Let's check both methods.
lim_n→∞ (a_m,n) =
= lim_n→∞ (arctan(m) + 2⁻ⁿ) =
= arctan(m)
lim_m→∞ (arctan(m)) = π/2

If we change the order of limits,
lim_m→∞ (a_m,n) =
= lim_m→∞ (arctan(m) + 2⁻ⁿ) =
= π/2 + 2⁻ⁿ
lim_n→∞ (π/2 + 2⁻ⁿ) = π/2

As you see, the results are the same.

In some way, the equality of these two limits might be considered similar to a standard accounting procedure of checking the calculations.
Imagine an M⨯N matrix with numbers.
If you summarize the numbers within each of M rows with row #i having a sum R_i and summarize all these row totals by i from 1 to M, you will get a total of all numbers in an original table.
If you summarize the numbers within each of N columns with column #j having a sum S_j and summarize all these column totals by j from 1 to N, you should get exactly the same total of all numbers.
If these two calculated totals are not equal, that is if
Σ_i∈[1,M] R_i ≠ Σ_j∈[1,N] S_j
then your calculations are wrong.

The equality of two limits in the example above is not coincidental.
We shall prove the following theorem.

Theorem

IF
lim_n→∞ (a_m,n) = b_m
lim_m→∞ (b_m) = B
lim_m→∞ (a_m,n) = c_n
lim_n→∞ (c_n) = C
THEN
B = C

Proof

Assume, B≠C and |B−C|=d.

Since lim_m→∞(b_m)=B, there exists some natural number M₁ such that
|B−b_m| < d/4 for all m>M₁

Since lim_n→∞(a_m,n)=b_m, there exists some natural number N₁ such that
|a_m,n−b_m| < d/4 for all n>N₁

Then, for all pairs m,n such that m>M₁ and n>N₁ both following inequalities are true:
|B − b_m| < d/4 and
|b_m − a_m,n| < d/4
Therefore,
|B−a_m,n| < d/2
That is, our double sequence a_m,n with both indices m and n sufficiently large (m>M₁ and n>N₁) is closer to number B than d/2.

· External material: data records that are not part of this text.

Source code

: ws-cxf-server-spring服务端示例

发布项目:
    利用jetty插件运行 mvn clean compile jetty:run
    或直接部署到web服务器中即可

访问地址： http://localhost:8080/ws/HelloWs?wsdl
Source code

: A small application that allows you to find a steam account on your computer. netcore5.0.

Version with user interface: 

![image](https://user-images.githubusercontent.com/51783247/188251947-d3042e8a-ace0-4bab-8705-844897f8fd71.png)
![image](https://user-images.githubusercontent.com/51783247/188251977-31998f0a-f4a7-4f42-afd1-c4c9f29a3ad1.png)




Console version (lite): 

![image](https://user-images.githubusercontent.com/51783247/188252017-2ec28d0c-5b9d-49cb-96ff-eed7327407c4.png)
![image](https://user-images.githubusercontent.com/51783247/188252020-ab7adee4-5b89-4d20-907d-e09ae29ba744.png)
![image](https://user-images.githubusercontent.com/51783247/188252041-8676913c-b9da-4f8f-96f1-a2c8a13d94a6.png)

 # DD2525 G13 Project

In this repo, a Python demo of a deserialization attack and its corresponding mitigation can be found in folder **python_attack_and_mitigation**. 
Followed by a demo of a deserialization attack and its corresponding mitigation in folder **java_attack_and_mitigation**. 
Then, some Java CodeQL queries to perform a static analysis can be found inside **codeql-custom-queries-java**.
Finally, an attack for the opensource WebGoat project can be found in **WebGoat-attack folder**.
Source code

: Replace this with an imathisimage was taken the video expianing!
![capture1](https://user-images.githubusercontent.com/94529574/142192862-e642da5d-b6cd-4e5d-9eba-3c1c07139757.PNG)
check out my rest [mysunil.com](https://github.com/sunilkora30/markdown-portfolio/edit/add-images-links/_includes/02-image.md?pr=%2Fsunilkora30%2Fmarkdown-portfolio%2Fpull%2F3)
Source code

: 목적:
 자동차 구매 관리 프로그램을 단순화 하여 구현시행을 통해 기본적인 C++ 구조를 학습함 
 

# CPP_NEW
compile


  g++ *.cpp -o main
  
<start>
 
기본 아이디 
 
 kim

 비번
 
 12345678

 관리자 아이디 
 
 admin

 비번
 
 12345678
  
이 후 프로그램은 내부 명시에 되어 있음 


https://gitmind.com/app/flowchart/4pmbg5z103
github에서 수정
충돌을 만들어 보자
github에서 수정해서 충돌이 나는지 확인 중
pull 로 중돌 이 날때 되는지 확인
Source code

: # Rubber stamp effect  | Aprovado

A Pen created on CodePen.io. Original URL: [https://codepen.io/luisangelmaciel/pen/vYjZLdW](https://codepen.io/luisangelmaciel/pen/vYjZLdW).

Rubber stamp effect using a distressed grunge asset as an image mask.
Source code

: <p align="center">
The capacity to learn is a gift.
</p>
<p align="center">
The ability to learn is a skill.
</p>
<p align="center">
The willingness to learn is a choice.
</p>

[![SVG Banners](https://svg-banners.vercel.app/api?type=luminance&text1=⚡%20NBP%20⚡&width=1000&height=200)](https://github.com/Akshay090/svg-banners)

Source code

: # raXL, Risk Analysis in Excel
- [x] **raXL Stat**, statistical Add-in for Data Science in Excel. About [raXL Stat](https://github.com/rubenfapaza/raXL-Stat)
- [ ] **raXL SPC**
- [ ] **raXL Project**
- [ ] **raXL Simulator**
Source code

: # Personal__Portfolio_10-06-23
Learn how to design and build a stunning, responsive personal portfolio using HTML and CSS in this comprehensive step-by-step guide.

Absolutely similarly we can prove that this same sequence a_m,n with both indices sufficiently large (m>M₂ and n>N₂) is closer to number C than d/2.
Here is a proof in mathematical symbolics.
lim_n→∞ (c_n) = C ∴
∴ ∃N₂: |C−c_n| < d/4 ∀n>N₂
lim_m→∞ (a_m,n) = c_n ∴
∴ ∃M₂: |c_n−a_m,n| < d/4 ∀m>M₂
m>M₂ ∧ n>N₂ ∴
∴ |C−c_n| < d/4 ∧ |c_n−a_m,n| < d/4 ∴
∴ |C−a_m,n| < d/2

Choosing M=max(M₁,M₂) and N=max(N₁,N₂) we see that all a_m,n with m>M and n>N should be closer to B than d/2 and at the same time should be closer to C than d/2.
With the distance between B and C equal to d it's impossible.
We came to contradiction that signifies that our initial assumption that B≠C is wrong.
Therefore, B=C.

End of proof.